Presumed bias arises where a judge has a direct pecuniary or proprietary interest in the outcome of a case and therefore he or she is automatically disqualified, whether or not that interest gives rise to a reasonable apprehension of bias (see R v Bow Street Metropolitan Stipendiary Magistrate and others ex parte Pinochet Ugarte (No.2) [2000] 1 AC). The question is not whether the judge has some link with the party involved in a cause before the judge but whether the outcome of that cause could, realistically, affect the judge’s interest. Where the judge’s interest is said to derive from the interest of a family member, the link must be ‘so close and direct as to render the interest of that other person, for all practical purposes, indistinguishable from an interest of the judge himself’ (Jones v DAS Legal Expenses Insurance Co. Ltd [2003] EWCA Civ 1071). 

The test for apparent bias is ‘whether the fair-minded and informed observer, having considered the facts, would conclude that there was a real possibility that the tribunal was biased’ (Porter v Magill [2002] 2 AC 357). When applying the test ‘it will very often be appropriate to enquire whether the judge knew of the matter relied on as appearing to undermine his impartiality, because if it is shown that he did not know of it the danger of its having influenced his judgment is eliminated and the appearance of possible bias is dispelled’ (Locabail (UK) Ltd v Bayfield Properties Ltd [2000] QB 451). However, no attention will be paid to any statement by the judge as to the impact of any knowledge on his judgment approved by the court for handing down (Locabail).

United Cabbies Group

The judge granted an operating licence to Uber to operate in London for a period of 15 months. One of the principal grounds upon which The United Cabbies Group (UCG) challenged the decision in judicial review proceedings was that the decision was tainted by actual or apparent bias because of the judge’s husband’s financial relationship with Uber, which had been revealed by the Guardian after the judgment was delivered. The Guardian article reported that the judge’s husband was a former director and now consultant of a company which provided services to Qatar Investment Authority (QIA); QIA has a significant financial investment in Qatar. The judge later wrote a letter to the parties confirming that she was unaware that QIA was an investor in Uber and that she had checked with her husband and he did not know either. She also confirmed that she would not sit on any future Uber cases. 

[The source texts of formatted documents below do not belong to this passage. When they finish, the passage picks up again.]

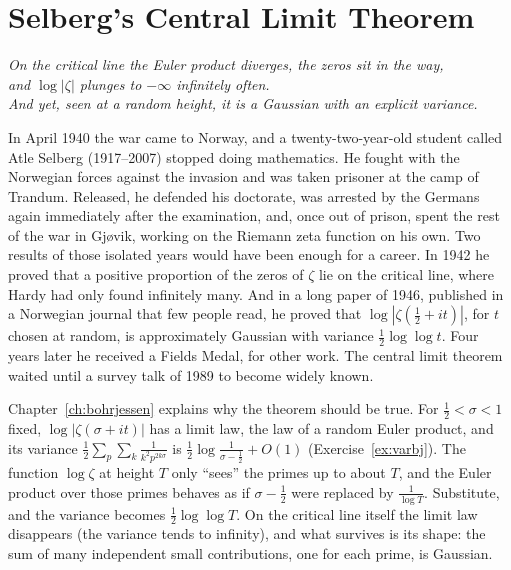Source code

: \chapter{Selberg's Central Limit Theorem}\label{ch:selberg}
\begin{center}\itshape
On the critical line the Euler product diverges, the zeros sit in the way,\\
and $\log|\zeta|$ plunges to $-\infty$ infinitely often.\\
And yet, seen at a random height, it is a Gaussian with an explicit variance.
\end{center}

In April 1940 the war came to Norway, and a twenty-two-year-old student called Atle Selberg (1917--2007) stopped doing mathematics. He fought with the Norwegian forces against the invasion and was taken prisoner at the camp of Trandum. Released, he defended his doctorate, was arrested by the Germans again immediately after the examination, and, once out of prison, spent the rest of the war in Gj\o{}vik, working on the Riemann zeta function on his own. Two results of those isolated years would have been enough for a career. In 1942 he proved that a positive proportion of the zeros of $\zeta$ lie on the critical line, where Hardy had only found infinitely many. And in a long paper of 1946, published in a Norwegian journal that few people read, he proved that $\log|\zeta(\frac12+it)|$, for $t$ chosen at random, is approximately Gaussian with variance $\frac12\log\log t$. Four years later he received a Fields Medal, for other work. The central limit theorem waited until a survey talk of 1989 to become widely known.

Chapter~\ref{ch:bohrjessen} explains why the theorem should be true. For $\frac12<\sigma<1$ fixed, $\log|\zeta(\sigma+it)|$ has a limit law, the law of a random Euler product, and its variance $\frac12\sum_p\sum_k\frac1{k^2p^{2k\sigma}}$ is $\frac12\log\frac1{\sigma-\frac12}+O(1)$ (Exercise~\ref{ex:varbj}). The function $\log\zeta$ at height $T$ only ``sees'' the primes up to about $T$, and the Euler product over those primes behaves as if $\sigma-\frac12$ were replaced by $\frac1{\log T}$. Substitute, and the variance becomes $\frac12\log\log T$. On the critical line itself the limit law disappears (the variance tends to infinity), and what survives is its shape: the sum of many independent small contributions, one for each prime, is Gaussian.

UCG contended that the judge’s husband’s financial interest in Uber was, by virtue of the marital relationship, that of the judge and the judge’s knowledge of the existence of the interest was irrelevant. Therefore, UCG contended that the judge was automatically disqualified from hearing the matter. However, the appellate judges rejected this contention because the facts did not show that there was a link between the judge’s interest and the interest of her husband which was ‘so close and direct’ as to render the interest of her husband indistinguishable from her interest. The husband could not be said to have a financial interest of the Uber parent company and through it to Uber in London. As a consultant there was no doubt that the husband received remuneration from the consultancy firm which in turn received income from QIA. Also, there was no doubt the QIA hoped to receive benefit from growth in Uber. But the link between Uber’s global prosperity and the husband’s remuneration was ‘tenuous, to say the least’. The appellate judges noted that the husband had not advised QIA regarding Uber and therefore ‘in those circumstances it is difficult to see how he could have a direct financial interest in the outcome of the appeal’. 

UCG also argued the existence of apparent bias and relied on the judge’s subsequent decision to recuse herself from future Uber cases. Again, the appellate judges disagreed with UCG and observed that at the time the judge wrote her letter she knew about the matters raised by the Guardian which she did not know at the time she granted the licence. Further, the appellate judges dismissed UCG’s contention that a judge was obliged to not only demonstrate that he had no knowledge but he could not reasonably be expected to be aware of those facts. It was held that this aspect of UCG’s case was inconsistent with the settled principles. 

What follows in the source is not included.